Could you repeat the records below exactly, leaving the pictures out?

**Saved entries**:
----
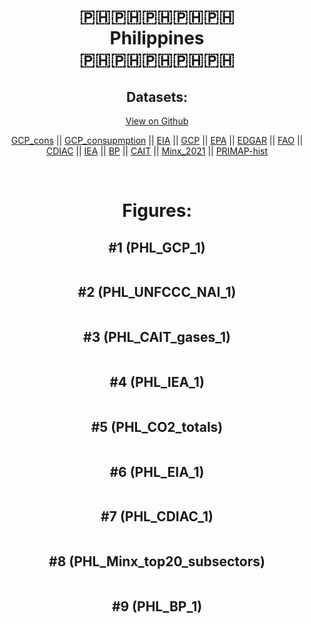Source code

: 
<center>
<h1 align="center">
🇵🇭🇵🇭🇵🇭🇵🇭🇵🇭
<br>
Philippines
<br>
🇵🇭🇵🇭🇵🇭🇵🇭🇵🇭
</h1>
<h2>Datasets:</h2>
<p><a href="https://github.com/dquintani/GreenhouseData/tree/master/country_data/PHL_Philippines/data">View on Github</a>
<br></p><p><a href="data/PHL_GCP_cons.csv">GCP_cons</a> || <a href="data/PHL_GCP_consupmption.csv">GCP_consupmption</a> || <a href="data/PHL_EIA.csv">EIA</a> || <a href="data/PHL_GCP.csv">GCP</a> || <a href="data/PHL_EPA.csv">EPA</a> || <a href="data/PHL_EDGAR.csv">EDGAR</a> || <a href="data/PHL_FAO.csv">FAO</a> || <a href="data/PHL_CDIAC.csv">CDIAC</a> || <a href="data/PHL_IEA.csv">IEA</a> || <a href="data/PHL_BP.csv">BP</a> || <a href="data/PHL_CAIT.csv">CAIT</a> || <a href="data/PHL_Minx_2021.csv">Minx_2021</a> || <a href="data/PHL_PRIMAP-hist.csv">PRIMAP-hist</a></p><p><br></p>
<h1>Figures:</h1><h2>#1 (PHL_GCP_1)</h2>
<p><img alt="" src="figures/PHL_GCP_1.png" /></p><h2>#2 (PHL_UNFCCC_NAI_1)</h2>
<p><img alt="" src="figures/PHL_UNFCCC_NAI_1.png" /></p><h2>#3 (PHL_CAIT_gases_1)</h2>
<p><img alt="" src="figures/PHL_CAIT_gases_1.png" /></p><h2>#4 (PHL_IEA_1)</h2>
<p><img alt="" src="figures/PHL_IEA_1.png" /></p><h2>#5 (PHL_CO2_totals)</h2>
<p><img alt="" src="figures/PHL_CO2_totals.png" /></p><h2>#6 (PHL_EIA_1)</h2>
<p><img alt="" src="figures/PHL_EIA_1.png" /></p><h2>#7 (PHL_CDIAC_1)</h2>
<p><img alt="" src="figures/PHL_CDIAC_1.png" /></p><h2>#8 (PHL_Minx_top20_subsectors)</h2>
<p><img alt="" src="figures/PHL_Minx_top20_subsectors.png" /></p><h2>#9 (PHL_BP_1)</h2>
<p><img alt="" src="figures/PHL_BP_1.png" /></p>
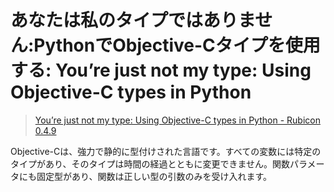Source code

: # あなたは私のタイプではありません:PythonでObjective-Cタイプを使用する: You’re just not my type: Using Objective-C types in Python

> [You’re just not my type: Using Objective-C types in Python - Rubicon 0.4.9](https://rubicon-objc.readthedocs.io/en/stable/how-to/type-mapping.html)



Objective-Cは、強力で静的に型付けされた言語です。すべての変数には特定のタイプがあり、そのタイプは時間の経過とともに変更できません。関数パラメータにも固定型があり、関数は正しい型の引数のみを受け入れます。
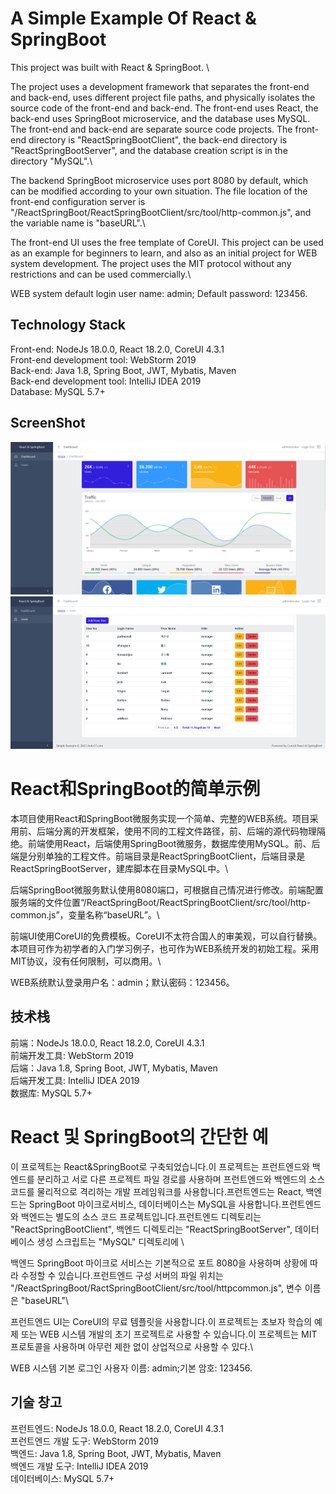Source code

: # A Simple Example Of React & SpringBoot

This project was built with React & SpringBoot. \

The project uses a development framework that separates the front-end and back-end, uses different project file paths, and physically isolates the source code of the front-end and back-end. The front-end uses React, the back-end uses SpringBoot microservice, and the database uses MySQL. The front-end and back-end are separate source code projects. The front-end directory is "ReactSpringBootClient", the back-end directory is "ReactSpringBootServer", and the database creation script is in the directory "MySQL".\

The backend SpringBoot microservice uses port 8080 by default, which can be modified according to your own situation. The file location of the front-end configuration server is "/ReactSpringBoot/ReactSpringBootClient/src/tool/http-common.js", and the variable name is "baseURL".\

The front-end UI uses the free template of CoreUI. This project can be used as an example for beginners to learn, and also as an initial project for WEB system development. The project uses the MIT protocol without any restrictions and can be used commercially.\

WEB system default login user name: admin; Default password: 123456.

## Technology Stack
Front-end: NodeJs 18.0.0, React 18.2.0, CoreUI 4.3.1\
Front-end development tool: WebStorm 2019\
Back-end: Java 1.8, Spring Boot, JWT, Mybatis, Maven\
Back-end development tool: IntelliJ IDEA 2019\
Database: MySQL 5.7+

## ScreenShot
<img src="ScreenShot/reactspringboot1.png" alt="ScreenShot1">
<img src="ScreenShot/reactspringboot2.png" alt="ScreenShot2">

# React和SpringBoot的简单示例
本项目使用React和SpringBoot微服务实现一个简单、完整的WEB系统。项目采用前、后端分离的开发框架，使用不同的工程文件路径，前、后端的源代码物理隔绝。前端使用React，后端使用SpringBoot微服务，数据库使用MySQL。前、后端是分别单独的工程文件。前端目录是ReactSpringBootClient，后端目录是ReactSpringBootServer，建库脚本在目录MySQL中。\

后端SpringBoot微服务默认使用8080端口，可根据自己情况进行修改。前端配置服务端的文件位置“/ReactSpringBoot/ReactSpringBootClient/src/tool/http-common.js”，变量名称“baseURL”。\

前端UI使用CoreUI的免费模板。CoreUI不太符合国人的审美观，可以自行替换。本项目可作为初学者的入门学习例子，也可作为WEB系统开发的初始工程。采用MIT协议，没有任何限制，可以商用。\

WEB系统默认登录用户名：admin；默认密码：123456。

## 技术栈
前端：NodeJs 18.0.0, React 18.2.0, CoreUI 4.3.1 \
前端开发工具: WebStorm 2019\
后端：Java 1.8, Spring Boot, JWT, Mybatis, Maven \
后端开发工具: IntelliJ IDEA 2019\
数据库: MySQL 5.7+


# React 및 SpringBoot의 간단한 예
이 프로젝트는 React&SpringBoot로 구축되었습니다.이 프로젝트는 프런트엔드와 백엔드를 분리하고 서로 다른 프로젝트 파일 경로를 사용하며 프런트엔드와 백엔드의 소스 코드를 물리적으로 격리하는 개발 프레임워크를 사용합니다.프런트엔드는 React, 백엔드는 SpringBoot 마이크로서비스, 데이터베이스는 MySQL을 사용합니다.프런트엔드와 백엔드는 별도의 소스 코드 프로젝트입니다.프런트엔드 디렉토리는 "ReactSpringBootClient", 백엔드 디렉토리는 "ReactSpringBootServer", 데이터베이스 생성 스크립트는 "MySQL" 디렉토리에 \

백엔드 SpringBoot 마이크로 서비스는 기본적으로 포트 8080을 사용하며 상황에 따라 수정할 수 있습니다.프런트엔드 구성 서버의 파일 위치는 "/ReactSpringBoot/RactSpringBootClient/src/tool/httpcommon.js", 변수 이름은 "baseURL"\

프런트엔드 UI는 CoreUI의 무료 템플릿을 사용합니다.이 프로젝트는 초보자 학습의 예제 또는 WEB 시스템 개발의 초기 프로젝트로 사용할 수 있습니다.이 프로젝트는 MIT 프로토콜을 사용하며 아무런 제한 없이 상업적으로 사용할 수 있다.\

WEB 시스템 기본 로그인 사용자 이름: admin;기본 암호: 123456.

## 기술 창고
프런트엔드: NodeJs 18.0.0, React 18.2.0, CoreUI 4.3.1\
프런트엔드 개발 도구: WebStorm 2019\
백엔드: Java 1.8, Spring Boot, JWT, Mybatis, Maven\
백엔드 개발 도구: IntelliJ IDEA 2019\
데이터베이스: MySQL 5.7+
----
**Your response**:
Source code

: 
<center>
<h1 align="center">
🇵🇭🇵🇭🇵🇭🇵🇭🇵🇭
<br>
Philippines
<br>
🇵🇭🇵🇭🇵🇭🇵🇭🇵🇭
</h1>
<h2>Datasets:</h2>
<p><a href="https://github.com/dquintani/GreenhouseData/tree/master/country_data/PHL_Philippines/data">View on Github</a>
<br></p><p><a href="data/PHL_GCP_cons.csv">GCP_cons</a> || <a href="data/PHL_GCP_consupmption.csv">GCP_consupmption</a> || <a href="data/PHL_EIA.csv">EIA</a> || <a href="data/PHL_GCP.csv">GCP</a> || <a href="data/PHL_EPA.csv">EPA</a> || <a href="data/PHL_EDGAR.csv">EDGAR</a> || <a href="data/PHL_FAO.csv">FAO</a> || <a href="data/PHL_CDIAC.csv">CDIAC</a> || <a href="data/PHL_IEA.csv">IEA</a> || <a href="data/PHL_BP.csv">BP</a> || <a href="data/PHL_CAIT.csv">CAIT</a> || <a href="data/PHL_Minx_2021.csv">Minx_2021</a> || <a href="data/PHL_PRIMAP-hist.csv">PRIMAP-hist</a></p><p><br></p>
<h1>Figures:</h1><h2>#1 (PHL_GCP_1)</h2>
<p><img alt="" src="figures/PHL_GCP_1.png" /></p><h2>#2 (PHL_UNFCCC_NAI_1)</h2>
<p><img alt="" src="figures/PHL_UNFCCC_NAI_1.png" /></p><h2>#3 (PHL_CAIT_gases_1)</h2>
<p><img alt="" src="figures/PHL_CAIT_gases_1.png" /></p><h2>#4 (PHL_IEA_1)</h2>
<p><img alt="" src="figures/PHL_IEA_1.png" /></p><h2>#5 (PHL_CO2_totals)</h2>
<p><img alt="" src="figures/PHL_CO2_totals.png" /></p><h2>#6 (PHL_EIA_1)</h2>
<p><img alt="" src="figures/PHL_EIA_1.png" /></p><h2>#7 (PHL_CDIAC_1)</h2>
<p><img alt="" src="figures/PHL_CDIAC_1.png" /></p><h2>#8 (PHL_Minx_top20_subsectors)</h2>
<p><img alt="" src="figures/PHL_Minx_top20_subsectors.png" /></p><h2>#9 (PHL_BP_1)</h2>
<p><img alt="" src="figures/PHL_BP_1.png" /></p>
Source code

: # あなたは私のタイプではありません:PythonでObjective-Cタイプを使用する: You’re just not my type: Using Objective-C types in Python

> [You’re just not my type: Using Objective-C types in Python - Rubicon 0.4.9](https://rubicon-objc.readthedocs.io/en/stable/how-to/type-mapping.html)



Objective-Cは、強力で静的に型付けされた言語です。すべての変数には特定のタイプがあり、そのタイプは時間の経過とともに変更できません。関数パラメータにも固定型があり、関数は正しい型の引数のみを受け入れます。
Source code

: # A Simple Example Of React & SpringBoot

This project was built with React & SpringBoot. \

The project uses a development framework that separates the front-end and back-end, uses different project file paths, and physically isolates the source code of the front-end and back-end. The front-end uses React, the back-end uses SpringBoot microservice, and the database uses MySQL. The front-end and back-end are separate source code projects. The front-end directory is "ReactSpringBootClient", the back-end directory is "ReactSpringBootServer", and the database creation script is in the directory "MySQL".\

The backend SpringBoot microservice uses port 8080 by default, which can be modified according to your own situation. The file location of the front-end configuration server is "/ReactSpringBoot/ReactSpringBootClient/src/tool/http-common.js", and the variable name is "baseURL".\

The front-end UI uses the free template of CoreUI. This project can be used as an example for beginners to learn, and also as an initial project for WEB system development. The project uses the MIT protocol without any restrictions and can be used commercially.\

WEB system default login user name: admin; Default password: 123456.

## Technology Stack
Front-end: NodeJs 18.0.0, React 18.2.0, CoreUI 4.3.1\
Front-end development tool: WebStorm 2019\
Back-end: Java 1.8, Spring Boot, JWT, Mybatis, Maven\
Back-end development tool: IntelliJ IDEA 2019\
Database: MySQL 5.7+

## ScreenShot
<img src="ScreenShot/reactspringboot1.png" alt="ScreenShot1">
<img src="ScreenShot/reactspringboot2.png" alt="ScreenShot2">

# React和SpringBoot的简单示例
本项目使用React和SpringBoot微服务实现一个简单、完整的WEB系统。项目采用前、后端分离的开发框架，使用不同的工程文件路径，前、后端的源代码物理隔绝。前端使用React，后端使用SpringBoot微服务，数据库使用MySQL。前、后端是分别单独的工程文件。前端目录是ReactSpringBootClient，后端目录是ReactSpringBootServer，建库脚本在目录MySQL中。\

后端SpringBoot微服务默认使用8080端口，可根据自己情况进行修改。前端配置服务端的文件位置“/ReactSpringBoot/ReactSpringBootClient/src/tool/http-common.js”，变量名称“baseURL”。\

前端UI使用CoreUI的免费模板。CoreUI不太符合国人的审美观，可以自行替换。本项目可作为初学者的入门学习例子，也可作为WEB系统开发的初始工程。采用MIT协议，没有任何限制，可以商用。\

WEB系统默认登录用户名：admin；默认密码：123456。

## 技术栈
前端：NodeJs 18.0.0, React 18.2.0, CoreUI 4.3.1 \
前端开发工具: WebStorm 2019\
后端：Java 1.8, Spring Boot, JWT, Mybatis, Maven \
后端开发工具: IntelliJ IDEA 2019\
数据库: MySQL 5.7+


# React 및 SpringBoot의 간단한 예
이 프로젝트는 React&SpringBoot로 구축되었습니다.이 프로젝트는 프런트엔드와 백엔드를 분리하고 서로 다른 프로젝트 파일 경로를 사용하며 프런트엔드와 백엔드의 소스 코드를 물리적으로 격리하는 개발 프레임워크를 사용합니다.프런트엔드는 React, 백엔드는 SpringBoot 마이크로서비스, 데이터베이스는 MySQL을 사용합니다.프런트엔드와 백엔드는 별도의 소스 코드 프로젝트입니다.프런트엔드 디렉토리는 "ReactSpringBootClient", 백엔드 디렉토리는 "ReactSpringBootServer", 데이터베이스 생성 스크립트는 "MySQL" 디렉토리에 \

백엔드 SpringBoot 마이크로 서비스는 기본적으로 포트 8080을 사용하며 상황에 따라 수정할 수 있습니다.프런트엔드 구성 서버의 파일 위치는 "/ReactSpringBoot/RactSpringBootClient/src/tool/httpcommon.js", 변수 이름은 "baseURL"\

프런트엔드 UI는 CoreUI의 무료 템플릿을 사용합니다.이 프로젝트는 초보자 학습의 예제 또는 WEB 시스템 개발의 초기 프로젝트로 사용할 수 있습니다.이 프로젝트는 MIT 프로토콜을 사용하며 아무런 제한 없이 상업적으로 사용할 수 있다.\

WEB 시스템 기본 로그인 사용자 이름: admin;기본 암호: 123456.

## 기술 창고
프런트엔드: NodeJs 18.0.0, React 18.2.0, CoreUI 4.3.1\
프런트엔드 개발 도구: WebStorm 2019\
백엔드: Java 1.8, Spring Boot, JWT, Mybatis, Maven\
백엔드 개발 도구: IntelliJ IDEA 2019\
데이터베이스: MySQL 5.7+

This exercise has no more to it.